● Requirement: Looking through the records that follow, determine how many lines contain "cross" and reply with that number alone.

● Provided data:
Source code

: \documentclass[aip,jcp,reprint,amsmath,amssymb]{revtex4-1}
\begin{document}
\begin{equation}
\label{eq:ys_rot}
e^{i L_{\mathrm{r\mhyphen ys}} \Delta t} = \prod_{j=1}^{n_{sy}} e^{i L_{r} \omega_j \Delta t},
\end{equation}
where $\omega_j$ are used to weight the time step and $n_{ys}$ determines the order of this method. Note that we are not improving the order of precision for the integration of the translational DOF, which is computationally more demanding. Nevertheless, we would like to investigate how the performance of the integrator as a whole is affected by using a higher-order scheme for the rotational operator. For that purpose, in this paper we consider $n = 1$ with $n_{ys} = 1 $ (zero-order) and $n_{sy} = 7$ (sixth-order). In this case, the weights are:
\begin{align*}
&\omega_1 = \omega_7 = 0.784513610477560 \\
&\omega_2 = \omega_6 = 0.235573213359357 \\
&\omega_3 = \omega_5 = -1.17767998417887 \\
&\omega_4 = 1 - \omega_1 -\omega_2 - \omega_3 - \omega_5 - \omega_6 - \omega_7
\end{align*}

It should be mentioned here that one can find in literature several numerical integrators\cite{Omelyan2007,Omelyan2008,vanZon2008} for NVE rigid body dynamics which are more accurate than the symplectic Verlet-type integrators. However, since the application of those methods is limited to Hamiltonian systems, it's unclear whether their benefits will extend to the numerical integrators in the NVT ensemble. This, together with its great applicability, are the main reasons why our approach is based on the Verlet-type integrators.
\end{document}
--
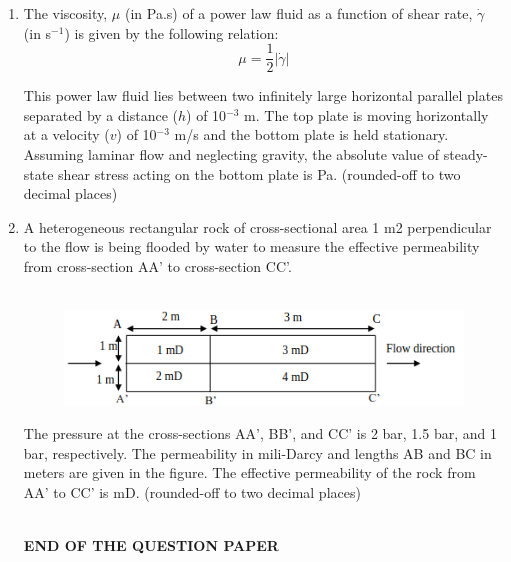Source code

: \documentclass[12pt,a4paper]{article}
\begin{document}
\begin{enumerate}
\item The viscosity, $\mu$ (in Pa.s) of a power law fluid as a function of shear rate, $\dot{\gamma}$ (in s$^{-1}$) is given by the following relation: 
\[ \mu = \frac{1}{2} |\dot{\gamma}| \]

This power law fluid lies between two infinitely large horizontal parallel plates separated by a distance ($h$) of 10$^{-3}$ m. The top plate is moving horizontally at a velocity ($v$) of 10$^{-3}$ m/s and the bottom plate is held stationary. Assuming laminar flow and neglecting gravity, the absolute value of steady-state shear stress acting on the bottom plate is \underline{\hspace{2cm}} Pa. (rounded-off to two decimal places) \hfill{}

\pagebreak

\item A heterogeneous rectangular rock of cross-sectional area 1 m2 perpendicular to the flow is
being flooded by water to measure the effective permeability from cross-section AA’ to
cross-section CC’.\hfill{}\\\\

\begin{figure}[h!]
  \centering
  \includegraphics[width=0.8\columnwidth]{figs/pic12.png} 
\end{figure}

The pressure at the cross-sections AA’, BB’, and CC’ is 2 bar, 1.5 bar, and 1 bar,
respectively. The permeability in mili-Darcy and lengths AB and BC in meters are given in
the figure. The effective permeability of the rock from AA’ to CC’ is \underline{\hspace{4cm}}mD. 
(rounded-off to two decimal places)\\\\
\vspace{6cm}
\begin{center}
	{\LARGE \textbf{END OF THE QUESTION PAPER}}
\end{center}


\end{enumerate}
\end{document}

● Task answer: 4